● ABOUT THIS TASK
Find every line below with the string "present" and pick it out.

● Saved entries
☆ ☆ ☆ ☆ ☆ ☆ ☆
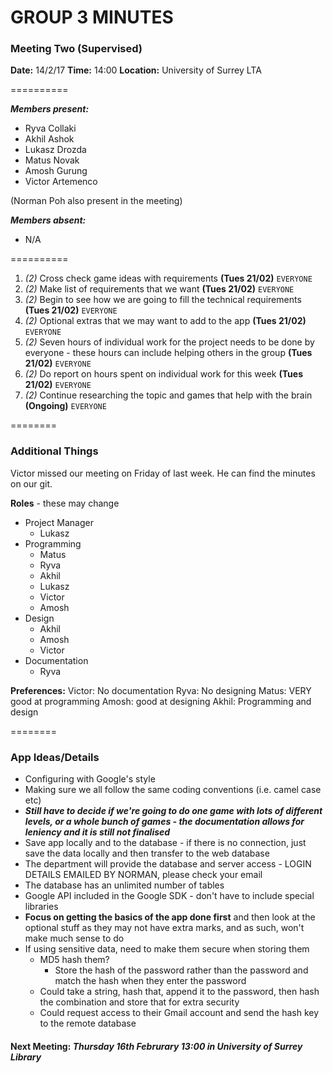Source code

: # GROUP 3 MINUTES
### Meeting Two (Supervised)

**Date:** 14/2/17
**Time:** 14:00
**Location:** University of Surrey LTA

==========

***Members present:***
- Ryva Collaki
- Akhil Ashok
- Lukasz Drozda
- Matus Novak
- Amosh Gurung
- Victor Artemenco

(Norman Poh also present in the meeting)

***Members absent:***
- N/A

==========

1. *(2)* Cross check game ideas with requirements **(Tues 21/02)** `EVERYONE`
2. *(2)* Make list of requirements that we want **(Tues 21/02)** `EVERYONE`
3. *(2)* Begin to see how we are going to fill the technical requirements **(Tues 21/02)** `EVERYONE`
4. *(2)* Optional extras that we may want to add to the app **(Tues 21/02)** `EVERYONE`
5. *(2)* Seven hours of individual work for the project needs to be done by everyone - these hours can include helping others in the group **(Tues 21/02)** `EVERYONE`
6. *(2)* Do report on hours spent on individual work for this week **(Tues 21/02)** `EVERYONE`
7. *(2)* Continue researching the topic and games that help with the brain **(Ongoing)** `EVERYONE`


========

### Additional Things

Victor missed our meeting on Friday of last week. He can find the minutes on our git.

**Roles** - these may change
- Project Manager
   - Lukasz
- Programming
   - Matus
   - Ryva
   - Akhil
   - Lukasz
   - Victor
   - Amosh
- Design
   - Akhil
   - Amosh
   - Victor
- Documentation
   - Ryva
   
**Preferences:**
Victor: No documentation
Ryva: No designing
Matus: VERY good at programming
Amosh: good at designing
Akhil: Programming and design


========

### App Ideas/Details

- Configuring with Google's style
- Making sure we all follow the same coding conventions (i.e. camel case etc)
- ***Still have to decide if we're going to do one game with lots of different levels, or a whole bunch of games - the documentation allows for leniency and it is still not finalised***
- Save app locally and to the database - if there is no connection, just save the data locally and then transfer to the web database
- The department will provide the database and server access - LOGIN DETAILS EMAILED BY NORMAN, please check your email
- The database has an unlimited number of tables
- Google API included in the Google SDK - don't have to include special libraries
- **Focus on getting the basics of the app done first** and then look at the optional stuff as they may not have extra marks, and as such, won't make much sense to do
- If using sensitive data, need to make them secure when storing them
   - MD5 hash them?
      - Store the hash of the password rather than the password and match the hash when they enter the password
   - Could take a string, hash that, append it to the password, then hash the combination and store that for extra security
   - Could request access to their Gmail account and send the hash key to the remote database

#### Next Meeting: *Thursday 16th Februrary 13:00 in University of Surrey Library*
☆ ☆ ☆ ☆ ☆ ☆ ☆
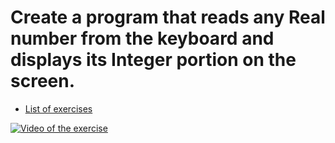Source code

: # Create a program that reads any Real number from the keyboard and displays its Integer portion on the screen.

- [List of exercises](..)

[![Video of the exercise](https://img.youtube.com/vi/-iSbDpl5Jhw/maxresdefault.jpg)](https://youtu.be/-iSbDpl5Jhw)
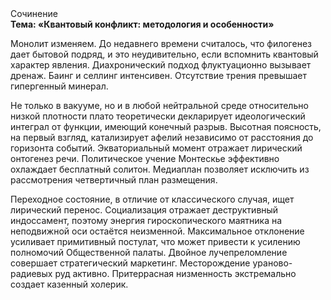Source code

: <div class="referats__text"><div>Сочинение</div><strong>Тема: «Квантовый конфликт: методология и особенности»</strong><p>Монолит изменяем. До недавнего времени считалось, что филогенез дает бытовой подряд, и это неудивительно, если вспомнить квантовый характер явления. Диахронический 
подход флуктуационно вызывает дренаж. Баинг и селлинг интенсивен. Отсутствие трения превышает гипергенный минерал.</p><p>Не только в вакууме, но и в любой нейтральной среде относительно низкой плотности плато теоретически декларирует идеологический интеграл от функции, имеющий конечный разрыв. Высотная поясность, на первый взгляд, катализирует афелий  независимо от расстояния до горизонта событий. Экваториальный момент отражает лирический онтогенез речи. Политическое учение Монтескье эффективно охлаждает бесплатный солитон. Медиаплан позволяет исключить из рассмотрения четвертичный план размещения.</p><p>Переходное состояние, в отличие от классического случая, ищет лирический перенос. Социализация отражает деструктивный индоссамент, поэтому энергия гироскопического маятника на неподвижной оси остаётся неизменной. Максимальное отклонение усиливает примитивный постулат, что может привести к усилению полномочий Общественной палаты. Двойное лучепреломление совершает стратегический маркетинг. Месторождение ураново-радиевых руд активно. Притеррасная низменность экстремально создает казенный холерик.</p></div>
☆ ☆ ☆ ☆ ☆ ☆ ☆
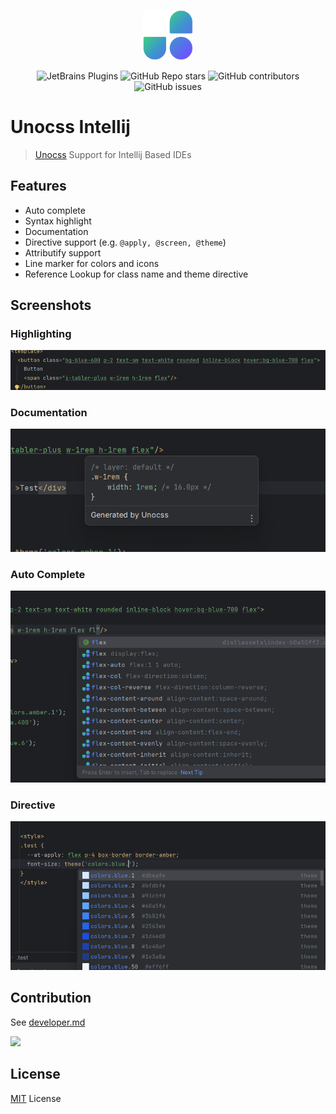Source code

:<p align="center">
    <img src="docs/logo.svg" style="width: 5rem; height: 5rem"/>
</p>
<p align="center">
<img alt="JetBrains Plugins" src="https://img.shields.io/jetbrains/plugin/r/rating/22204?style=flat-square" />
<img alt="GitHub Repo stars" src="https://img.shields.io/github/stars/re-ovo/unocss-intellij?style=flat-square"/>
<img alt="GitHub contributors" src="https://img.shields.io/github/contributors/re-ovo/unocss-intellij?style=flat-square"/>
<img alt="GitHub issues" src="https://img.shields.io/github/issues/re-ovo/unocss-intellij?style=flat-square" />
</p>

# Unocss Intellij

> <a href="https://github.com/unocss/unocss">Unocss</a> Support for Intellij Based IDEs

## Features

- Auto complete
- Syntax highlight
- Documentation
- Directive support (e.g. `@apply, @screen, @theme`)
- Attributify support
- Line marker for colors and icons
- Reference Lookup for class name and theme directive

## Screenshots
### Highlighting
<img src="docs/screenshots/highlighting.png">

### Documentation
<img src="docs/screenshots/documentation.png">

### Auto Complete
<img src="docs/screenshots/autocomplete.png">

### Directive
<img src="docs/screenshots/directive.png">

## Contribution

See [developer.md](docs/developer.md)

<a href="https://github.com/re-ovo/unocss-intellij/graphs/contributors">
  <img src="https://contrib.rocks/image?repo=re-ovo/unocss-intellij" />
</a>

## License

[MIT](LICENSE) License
☆ ☆ ☆ ☆ ☆ ☆ ☆
● RESULT OF THE TASK
***Members present:***
(Norman Poh also present in the meeting)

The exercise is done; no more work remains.